Curley P J
Royal College of Surgeons of England, London.
Ann R Coll Surg Engl. 1996 Nov;78(6):531-5.
Clinical similarities between the sepsis syndrome seen in severe acute pancreatitis (AP) and that seen after burns, postoperative infection and trauma led to a series of investigations to elucidate the nature of immunological compromise in cases of severe AP. Significant alterations in lymphocyte surface marker antigen expression were demonstrated with reduced total T-lymphocyte (CD3), T-helper (CD4) and T-suppressor (CD8) cell numbers (P < 0.001, Mann-Whitney U test) during the acute phase of severe attacks compared with mild attacks. These abnormalities were reversible with increased CD3 (P < 0.005, Student's t test), CD4 (P < 0.01) and CD8 (P < 0.05) numbers in the convalescent phase of severe attacks. Experiments with a murine model of acute pancreatitis demonstrated further cellular immune abnormalities in AP as have previously been documented in models of burn, trauma and sepsis. Decreased interleukin-2 production by mononuclear cells (P < 0.005) was associated with susceptibility to endotoxin challenge. Immunomodulatory therapy in the form of exogenous IL-2 therapy or with induction of endotoxin tolerance not only led to increased IL-2 production (P < 0.01) but also to significantly reduced mortality after endotoxin exposure compared with control animals (P < 0.05, Wilcoxon-Gehan statistic). Cellular immune dysfunction in acute pancreatitis is seen in humans and in a murine model; it is associated with endotoxin exposure and with susceptibility to the deleterious effects of endotoxin and can be partially reversed by exogenous IL-2 therapy and by induction of endotoxin tolerance.

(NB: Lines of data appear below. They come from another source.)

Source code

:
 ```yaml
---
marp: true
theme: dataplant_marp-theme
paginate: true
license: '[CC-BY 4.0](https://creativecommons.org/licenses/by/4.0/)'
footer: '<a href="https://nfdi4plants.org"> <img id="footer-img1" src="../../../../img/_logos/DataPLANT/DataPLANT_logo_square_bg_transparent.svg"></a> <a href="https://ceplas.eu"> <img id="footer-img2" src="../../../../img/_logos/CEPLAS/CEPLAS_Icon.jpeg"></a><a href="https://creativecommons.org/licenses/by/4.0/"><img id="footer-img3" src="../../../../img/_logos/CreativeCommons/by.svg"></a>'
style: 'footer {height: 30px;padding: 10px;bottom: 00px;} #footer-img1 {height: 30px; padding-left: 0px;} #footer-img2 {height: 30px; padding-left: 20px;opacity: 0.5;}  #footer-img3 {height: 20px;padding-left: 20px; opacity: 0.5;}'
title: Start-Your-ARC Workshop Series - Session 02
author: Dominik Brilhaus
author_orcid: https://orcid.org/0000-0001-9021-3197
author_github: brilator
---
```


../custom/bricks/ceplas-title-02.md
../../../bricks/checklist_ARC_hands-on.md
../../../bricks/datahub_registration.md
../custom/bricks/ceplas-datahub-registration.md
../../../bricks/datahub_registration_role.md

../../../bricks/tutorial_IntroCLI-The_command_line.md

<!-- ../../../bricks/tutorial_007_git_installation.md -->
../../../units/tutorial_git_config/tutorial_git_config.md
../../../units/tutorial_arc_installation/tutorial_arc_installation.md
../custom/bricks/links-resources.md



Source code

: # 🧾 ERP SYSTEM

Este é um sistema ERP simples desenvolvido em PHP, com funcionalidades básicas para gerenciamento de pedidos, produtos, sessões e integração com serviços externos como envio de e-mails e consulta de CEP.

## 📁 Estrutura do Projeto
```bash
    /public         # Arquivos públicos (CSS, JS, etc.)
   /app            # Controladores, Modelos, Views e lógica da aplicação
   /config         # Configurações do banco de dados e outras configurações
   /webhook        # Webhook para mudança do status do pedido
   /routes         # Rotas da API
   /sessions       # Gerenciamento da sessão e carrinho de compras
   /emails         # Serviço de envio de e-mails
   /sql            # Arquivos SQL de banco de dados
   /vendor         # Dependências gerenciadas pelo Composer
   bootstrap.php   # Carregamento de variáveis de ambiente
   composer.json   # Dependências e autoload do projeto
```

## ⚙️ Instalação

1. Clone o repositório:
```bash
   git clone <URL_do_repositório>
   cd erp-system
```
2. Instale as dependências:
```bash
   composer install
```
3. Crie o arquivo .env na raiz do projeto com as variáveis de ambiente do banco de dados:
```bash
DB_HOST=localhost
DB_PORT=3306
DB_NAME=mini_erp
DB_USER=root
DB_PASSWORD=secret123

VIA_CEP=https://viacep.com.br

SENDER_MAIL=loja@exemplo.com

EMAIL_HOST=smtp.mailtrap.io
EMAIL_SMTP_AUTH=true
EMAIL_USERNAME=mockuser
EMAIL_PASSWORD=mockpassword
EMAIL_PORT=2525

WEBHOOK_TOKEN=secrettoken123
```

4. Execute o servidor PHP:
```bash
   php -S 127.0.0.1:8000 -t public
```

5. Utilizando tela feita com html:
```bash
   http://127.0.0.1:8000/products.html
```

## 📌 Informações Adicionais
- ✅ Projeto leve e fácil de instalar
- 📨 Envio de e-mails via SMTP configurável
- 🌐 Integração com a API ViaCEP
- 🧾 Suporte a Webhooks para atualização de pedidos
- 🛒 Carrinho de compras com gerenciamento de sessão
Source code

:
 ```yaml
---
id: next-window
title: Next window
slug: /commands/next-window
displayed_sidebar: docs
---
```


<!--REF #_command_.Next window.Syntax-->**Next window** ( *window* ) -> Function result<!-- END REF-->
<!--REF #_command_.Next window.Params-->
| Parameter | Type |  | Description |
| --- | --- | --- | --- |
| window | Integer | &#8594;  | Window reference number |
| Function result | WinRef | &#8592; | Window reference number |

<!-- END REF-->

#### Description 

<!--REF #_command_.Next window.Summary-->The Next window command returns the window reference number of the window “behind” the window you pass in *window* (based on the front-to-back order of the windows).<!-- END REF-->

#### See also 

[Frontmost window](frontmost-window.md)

重症急性胰腺炎(AP)患者出现的脓毒症综合征与烧伤、术后感染及创伤后出现的脓毒症综合征在临床症状上存在相似之处,这引发了一系列研究,旨在阐明重症AP患者免疫功能受损的本质。与轻症发作相比,重症发作急性期淋巴细胞表面标志物抗原表达出现显著改变,总T淋巴细胞(CD3)、辅助性T细胞(CD4)和抑制性T细胞(CD8)数量减少(Mann-Whitney U检验,P<0.001)。在重症发作的恢复期,这些异常现象可逆转,CD3(Student's t检验,P<0.005)、CD4(P<0.01)和CD8(P<0.05)数量增加。急性胰腺炎小鼠模型实验表明,AP还存在进一步的细胞免疫异常,这与之前在烧伤、创伤和脓毒症模型中所记录的情况一致。单核细胞白细胞介素-2生成减少(P<0.005)与对内毒素攻击的易感性相关。以外源性IL-2治疗或诱导内毒素耐受形式进行的免疫调节治疗,不仅可使IL-2生成增加(P<0.01),而且与对照动物相比,内毒素暴露后的死亡率显著降低(Wilcoxon-Gehan统计量,P<0.05)。急性胰腺炎患者及小鼠模型中均存在细胞免疫功能障碍;它与内毒素暴露以及对内毒素有害作用的易感性相关,并且可通过外源性IL-2治疗和诱导内毒素耐受得到部分逆转。